Tuesday, January 27, 2009

Some articles about the Internet of Things

An article [1] just pointed me to the fact that the vision of the Internet of Things is about ten years old now, after early work has started at Auto-ID Center at MIT. This was my trigger to search for current papers describing and discussing the Internet of Things.
A rather critical articel, [1], proposes to envision the Internet of Things as a hierarchy of objects with different capabilities instead of a network of fully peer connected items, as layed out in the early days of the Auto-ID Center [2]. In order to develop robust business cases, these heterogeneous requirements (tagging of strawberries, cheap items with short life-time, is different from cars with changing configurations) of objects have to be tackled with different technologies, e.g. barcode/RFID/sensor-networks. This is a reasonable argument against building an Internet of Things only RFID, RFID should be part of it, but others, barcode, as well.







Finally, I found a master thesis describing an art project about collecting and sharing stories about objects [3], which the authors calls an internet for things. It's probably not the killer-application but could be a nice consumer gadget for the EPCglobal architecture.

An interesting (but weired;) article is [4], where Rob Kranenburg (btw - the supervisor of [3]) argues for a society that should be in control of the (ubicomp) surveillance technologies it develops. The article is a little bit copious but provides nice arguments for why consumers should be empowered to play a mature role in an Internet of Things.

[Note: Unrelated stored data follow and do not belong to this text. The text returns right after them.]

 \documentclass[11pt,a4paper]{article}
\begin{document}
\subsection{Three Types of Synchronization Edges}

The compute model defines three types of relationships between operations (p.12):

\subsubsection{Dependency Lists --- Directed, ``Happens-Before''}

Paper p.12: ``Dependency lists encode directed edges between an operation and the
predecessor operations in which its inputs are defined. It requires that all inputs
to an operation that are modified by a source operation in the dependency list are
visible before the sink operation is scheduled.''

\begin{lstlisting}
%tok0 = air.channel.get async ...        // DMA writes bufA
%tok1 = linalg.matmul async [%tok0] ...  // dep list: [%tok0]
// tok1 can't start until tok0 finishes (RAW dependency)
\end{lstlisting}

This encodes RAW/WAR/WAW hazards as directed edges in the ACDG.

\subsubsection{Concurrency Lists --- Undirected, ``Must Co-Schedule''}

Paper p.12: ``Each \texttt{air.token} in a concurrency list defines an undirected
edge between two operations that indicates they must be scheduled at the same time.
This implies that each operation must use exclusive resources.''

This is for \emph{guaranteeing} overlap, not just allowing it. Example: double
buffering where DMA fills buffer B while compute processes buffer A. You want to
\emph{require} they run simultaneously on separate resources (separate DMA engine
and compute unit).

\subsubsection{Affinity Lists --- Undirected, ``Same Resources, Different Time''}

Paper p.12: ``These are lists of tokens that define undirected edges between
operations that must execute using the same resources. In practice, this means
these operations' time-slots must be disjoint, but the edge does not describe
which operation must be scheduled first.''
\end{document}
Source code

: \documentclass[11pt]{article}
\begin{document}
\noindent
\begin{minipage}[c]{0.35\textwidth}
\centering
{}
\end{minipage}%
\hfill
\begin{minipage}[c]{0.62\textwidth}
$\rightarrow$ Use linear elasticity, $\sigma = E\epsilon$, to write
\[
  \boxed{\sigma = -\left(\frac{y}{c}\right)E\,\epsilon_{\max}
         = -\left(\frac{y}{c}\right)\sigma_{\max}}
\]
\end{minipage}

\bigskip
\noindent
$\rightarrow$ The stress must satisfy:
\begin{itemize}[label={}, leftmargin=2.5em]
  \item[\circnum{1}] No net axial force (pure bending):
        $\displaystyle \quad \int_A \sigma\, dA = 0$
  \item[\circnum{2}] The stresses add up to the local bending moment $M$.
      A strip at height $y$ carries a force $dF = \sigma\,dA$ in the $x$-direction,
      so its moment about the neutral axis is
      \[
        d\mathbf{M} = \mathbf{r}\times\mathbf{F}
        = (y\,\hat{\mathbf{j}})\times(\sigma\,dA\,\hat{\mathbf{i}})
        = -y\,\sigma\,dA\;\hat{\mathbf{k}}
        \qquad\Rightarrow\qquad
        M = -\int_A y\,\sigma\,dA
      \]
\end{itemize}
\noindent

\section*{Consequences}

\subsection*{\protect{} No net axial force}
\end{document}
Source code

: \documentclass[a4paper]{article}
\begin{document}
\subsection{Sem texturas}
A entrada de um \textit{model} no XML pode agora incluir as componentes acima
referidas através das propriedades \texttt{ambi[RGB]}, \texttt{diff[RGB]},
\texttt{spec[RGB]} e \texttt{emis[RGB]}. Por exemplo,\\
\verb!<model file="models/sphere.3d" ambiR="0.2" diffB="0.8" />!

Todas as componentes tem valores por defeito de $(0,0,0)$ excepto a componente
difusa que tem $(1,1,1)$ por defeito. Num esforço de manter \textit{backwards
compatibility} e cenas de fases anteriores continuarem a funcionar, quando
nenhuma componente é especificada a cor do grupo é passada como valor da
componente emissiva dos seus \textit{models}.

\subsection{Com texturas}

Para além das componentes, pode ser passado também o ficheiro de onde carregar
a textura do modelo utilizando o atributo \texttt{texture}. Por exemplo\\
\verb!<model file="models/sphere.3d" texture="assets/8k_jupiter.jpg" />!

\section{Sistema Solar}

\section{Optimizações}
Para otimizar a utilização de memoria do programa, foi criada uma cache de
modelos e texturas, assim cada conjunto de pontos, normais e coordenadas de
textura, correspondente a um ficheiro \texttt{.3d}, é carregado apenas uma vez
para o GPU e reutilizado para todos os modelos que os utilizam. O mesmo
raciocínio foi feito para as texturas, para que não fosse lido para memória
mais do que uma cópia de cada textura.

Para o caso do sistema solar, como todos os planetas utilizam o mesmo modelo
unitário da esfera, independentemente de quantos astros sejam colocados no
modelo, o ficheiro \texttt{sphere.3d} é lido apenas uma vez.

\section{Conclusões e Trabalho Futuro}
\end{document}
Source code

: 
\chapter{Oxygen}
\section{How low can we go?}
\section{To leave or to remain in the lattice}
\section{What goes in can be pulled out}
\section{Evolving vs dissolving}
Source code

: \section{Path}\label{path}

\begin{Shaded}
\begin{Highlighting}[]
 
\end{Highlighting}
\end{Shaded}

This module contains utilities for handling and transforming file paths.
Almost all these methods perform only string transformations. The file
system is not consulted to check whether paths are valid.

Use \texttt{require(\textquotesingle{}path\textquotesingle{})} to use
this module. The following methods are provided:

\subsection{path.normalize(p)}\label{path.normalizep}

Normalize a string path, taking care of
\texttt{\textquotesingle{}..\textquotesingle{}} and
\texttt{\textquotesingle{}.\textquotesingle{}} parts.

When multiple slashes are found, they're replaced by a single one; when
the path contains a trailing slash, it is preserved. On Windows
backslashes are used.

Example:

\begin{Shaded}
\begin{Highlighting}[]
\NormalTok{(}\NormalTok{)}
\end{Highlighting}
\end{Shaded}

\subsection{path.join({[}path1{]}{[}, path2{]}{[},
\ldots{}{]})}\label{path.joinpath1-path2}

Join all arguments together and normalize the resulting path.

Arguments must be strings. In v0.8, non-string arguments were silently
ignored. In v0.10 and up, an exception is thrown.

[1] Bob Williams, What is the Real Business Case for the Internet of Things?, Synthesis Journal, iTSC, 2008
[2] McFarlane, D.C., Sarma, S.E., Chirn, J.L., Wong, C.Y., and Ashton,
K., „The Intelligent Product in Manufacturing Control“, Journal of EAIA, July 2002
[3] Patrick Plaggenborg, Social RFID - internet for things, Master Thesis, Utrecht School of the Arts, August 2006.
[4] Rob van Kranenburg, The Internet of Things. A critique of ambient technology and the all-seeing network of RFID.